Having admired and purchased several pieces of garden art for our house in Petaluma, I was familiar with Susandra Spicer’s works. In late 2008 Susandra graciously allowed me to work intermittently with her, and we shared a studio until 2012. This fantastic opportunity allowed me to continue my art pursuits in spite of my 60+ hour a week corporate job managing numerous nation-wide change management projects as the Sr. Director of Innovation for a prominent national insurance company. Welding with Susandra provided me with a wonderful outlet for artistic creativity and her mentorship was an invaluable opportunity to hone my skills. Now retired from the corporate world, it is a delightful luxury to turn my full time energy and focus to my art!
“Dumpster diving” at salvage or recycle facilities and metal fabrication shops takes on a whole new meaning if you are a metal sculptor curating vintage or repurposed objects. Always having a pair of gloves in my car comes in handy when there is a discarded, unwanted, yet interesting piece of metal just waiting to be discovered and up cycled for another debut. I have a metal “bone yard” on our property next to my welding studio. Metal arrives from numerous sources: people who have seen my art, customers who have purchased a sculpture, family, friends, art gallery employees and yes, even metal I’ve “rescued” from being thrown out.
Inspiration and creativity for each sculpture comes about in various ways. Sometimes when I discover a piece of metal I mentally see it in a particular way for a future sculpture. The musicality of the center portion of Happy Harmony took shape in my mind the moment I was given that piece of metal- and Happy Harmony grew from that vision.
Yet, not all of the pieces for a sculpture may already be at hand. I was instantly enamored with the beautiful curved green pieces that support Heartfelt Symphony. However, the metal braces that I saw as “tuning forks” did not find their way to me until two years later. Once the “tuning forks” arrived, the vision of Heartfelt Symphony began to emerge in my mind.

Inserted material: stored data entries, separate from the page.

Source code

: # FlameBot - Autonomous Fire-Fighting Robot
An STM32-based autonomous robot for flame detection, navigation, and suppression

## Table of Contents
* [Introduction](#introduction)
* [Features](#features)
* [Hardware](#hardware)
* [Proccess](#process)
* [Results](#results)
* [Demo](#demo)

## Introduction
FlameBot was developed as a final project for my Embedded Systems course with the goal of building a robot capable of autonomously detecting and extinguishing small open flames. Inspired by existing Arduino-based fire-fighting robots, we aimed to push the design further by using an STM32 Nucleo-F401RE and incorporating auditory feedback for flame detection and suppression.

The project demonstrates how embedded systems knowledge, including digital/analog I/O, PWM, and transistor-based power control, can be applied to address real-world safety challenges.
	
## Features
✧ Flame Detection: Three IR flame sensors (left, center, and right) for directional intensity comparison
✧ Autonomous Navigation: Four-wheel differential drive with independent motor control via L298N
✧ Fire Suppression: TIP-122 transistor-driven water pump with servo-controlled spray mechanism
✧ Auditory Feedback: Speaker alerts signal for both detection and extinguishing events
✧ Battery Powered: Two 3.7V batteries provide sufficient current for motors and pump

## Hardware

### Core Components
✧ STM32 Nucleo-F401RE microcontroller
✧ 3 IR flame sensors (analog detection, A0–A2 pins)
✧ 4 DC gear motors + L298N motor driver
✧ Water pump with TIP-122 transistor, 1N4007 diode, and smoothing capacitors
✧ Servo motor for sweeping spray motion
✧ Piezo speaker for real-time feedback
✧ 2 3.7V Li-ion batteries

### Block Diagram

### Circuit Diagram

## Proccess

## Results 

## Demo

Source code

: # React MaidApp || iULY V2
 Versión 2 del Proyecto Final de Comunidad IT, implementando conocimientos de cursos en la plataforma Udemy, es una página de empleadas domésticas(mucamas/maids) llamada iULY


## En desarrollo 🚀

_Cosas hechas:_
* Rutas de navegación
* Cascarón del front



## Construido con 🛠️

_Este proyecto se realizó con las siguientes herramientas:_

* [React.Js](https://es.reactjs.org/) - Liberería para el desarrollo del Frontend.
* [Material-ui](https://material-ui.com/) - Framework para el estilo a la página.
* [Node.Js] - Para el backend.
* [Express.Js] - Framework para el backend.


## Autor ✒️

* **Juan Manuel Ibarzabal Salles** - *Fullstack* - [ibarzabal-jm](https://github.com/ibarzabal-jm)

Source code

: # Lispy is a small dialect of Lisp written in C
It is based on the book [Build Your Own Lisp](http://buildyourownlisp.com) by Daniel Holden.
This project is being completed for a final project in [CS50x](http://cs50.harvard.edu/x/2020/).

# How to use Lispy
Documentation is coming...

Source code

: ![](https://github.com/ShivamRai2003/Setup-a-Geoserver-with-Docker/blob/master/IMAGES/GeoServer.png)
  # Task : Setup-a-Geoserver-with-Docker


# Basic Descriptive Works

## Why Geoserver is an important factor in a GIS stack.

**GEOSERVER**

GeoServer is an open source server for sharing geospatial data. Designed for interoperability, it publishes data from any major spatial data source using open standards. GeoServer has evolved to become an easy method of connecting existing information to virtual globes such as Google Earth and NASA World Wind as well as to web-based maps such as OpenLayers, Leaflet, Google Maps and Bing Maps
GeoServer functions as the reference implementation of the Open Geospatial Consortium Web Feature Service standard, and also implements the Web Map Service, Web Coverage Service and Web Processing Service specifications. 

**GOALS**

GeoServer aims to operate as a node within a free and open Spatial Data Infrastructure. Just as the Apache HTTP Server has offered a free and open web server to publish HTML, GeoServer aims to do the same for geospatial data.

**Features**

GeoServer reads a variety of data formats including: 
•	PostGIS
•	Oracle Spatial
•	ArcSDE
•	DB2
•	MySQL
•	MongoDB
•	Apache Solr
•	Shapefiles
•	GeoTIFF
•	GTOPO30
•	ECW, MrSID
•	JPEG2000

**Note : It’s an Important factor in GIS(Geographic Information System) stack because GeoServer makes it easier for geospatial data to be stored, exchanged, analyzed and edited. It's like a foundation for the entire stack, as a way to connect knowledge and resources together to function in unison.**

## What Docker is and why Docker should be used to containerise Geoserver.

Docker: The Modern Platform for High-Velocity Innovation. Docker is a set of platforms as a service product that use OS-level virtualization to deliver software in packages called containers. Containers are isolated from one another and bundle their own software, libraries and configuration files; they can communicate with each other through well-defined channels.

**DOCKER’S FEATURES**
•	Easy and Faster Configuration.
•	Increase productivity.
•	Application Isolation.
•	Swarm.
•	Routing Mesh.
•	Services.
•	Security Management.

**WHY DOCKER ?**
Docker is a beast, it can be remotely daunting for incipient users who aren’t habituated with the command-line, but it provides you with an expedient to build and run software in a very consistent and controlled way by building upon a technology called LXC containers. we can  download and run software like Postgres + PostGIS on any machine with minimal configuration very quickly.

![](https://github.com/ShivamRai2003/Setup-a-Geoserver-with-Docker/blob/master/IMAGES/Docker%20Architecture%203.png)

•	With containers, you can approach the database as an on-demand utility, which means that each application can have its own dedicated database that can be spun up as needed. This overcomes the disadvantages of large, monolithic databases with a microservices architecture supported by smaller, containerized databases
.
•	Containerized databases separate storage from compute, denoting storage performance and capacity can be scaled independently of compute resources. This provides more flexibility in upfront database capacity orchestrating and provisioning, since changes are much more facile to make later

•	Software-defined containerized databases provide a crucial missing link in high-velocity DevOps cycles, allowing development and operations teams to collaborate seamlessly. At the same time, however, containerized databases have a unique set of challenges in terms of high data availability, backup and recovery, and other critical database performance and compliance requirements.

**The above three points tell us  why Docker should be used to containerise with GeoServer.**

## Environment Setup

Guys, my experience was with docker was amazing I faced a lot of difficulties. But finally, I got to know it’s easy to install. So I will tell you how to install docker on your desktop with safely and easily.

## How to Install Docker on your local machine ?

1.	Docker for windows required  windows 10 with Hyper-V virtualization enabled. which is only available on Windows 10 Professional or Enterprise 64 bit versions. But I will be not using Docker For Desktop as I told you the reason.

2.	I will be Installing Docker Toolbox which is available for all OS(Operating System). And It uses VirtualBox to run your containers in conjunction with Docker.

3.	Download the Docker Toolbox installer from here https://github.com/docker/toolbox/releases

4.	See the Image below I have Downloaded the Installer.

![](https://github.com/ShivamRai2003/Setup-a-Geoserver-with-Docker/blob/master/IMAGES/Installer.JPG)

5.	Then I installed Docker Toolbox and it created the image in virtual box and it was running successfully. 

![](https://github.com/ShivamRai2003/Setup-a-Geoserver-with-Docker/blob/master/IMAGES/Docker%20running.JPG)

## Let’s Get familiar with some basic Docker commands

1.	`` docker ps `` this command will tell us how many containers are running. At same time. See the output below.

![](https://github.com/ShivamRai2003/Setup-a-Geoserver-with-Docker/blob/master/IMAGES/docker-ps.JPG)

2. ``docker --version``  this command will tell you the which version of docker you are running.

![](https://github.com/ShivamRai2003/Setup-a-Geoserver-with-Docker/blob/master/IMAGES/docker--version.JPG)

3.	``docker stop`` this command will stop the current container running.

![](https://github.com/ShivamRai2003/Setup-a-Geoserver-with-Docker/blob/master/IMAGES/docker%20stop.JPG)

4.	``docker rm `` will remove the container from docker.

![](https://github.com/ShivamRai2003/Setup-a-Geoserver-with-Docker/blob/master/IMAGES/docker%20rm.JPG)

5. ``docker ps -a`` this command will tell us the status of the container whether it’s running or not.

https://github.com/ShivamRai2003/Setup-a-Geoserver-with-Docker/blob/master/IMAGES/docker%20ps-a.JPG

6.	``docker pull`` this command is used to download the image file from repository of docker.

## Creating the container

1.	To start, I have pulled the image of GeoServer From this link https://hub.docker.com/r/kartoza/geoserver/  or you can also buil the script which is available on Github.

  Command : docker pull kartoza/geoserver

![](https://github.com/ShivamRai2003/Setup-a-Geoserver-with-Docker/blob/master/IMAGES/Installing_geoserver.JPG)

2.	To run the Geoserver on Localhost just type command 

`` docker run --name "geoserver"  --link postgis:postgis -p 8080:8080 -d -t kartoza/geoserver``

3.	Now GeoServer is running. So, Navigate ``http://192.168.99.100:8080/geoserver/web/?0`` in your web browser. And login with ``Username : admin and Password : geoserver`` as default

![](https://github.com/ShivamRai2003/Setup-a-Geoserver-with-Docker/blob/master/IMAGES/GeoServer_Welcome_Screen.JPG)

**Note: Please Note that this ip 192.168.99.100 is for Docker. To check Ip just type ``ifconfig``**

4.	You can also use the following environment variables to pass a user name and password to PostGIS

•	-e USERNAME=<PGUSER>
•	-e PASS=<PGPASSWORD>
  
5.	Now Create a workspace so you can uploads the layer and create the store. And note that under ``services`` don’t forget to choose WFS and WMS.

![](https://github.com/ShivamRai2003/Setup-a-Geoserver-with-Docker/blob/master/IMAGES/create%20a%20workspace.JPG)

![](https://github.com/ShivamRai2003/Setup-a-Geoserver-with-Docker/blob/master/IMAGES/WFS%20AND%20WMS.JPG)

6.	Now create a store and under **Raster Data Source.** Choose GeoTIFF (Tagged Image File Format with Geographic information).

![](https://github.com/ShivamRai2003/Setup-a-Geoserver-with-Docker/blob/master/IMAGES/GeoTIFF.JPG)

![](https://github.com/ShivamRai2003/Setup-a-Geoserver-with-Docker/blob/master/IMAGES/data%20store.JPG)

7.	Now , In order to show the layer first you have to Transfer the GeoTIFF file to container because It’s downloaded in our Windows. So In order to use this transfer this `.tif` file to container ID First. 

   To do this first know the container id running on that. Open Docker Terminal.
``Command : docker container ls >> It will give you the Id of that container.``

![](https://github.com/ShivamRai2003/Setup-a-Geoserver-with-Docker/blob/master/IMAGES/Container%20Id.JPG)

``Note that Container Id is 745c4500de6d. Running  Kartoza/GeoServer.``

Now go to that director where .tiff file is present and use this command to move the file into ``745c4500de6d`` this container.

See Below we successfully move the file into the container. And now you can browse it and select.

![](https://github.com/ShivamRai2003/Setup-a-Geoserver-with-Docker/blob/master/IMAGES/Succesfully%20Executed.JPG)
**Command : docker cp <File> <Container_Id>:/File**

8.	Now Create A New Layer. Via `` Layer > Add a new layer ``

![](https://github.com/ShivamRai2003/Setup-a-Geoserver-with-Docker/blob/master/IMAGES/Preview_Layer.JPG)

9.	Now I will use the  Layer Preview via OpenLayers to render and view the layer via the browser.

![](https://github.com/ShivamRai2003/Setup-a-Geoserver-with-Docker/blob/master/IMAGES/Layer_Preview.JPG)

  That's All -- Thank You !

Then there are times when I go to the bone yard and a piece of metal that has quietly rested there for months, or years, suddenly calls out to me. Pair’a’Scopes came about this way. While looking for a small piece of metal for another sculpture, I moved the yellow, curved brace that holds the two scopes. I was suddenly drawn to that yellow piece of metal and went on a “yellow hunt” in the bone yard. All of the metal in Pair’a’Scopes had been quietly sitting in the bone yard for more than a year. It is fun, rewarding and delightful when one piece of vintage or repurposed metal calls out to another piece of metal, and POOF, it inspires the next metal sculpture.
And then there are times when serendipity explodes, and an inspiring sculpture almost designs itself. Such was the case with “Taking Flight.” I pulled the randomly bent large metal bar that is the top of the sculpture out of a dumpster and immediately saw it as a bird. Then within minutes in another dumpster I found the discarded “skeleton” that is the center of the sculpture! By the end of that day “Taking Flight” was creating smiles, and I love the metamorphous depicted with the cut-outs in the skeleton: first a nest with three eggs, then wings flapping in the nest, then a fledgling, and finally “Taking Flight.”
In designing the sculptures I work to arrange pieces in a gentle, pleasing way that brings softness and calm to otherwise harsh and cold metal. As I visualize, design and engineer each sculpture, I keep working with it until the sculpture makes me smile. I call this the “Jan-test.” If a sculpture doesn’t pass the Jan-test, then it doesn’t end up getting created. After all, life is too short not to bring a smile to a face by giving discarded and unwanted, repurposed or vintage metal a second, third or fourth chance.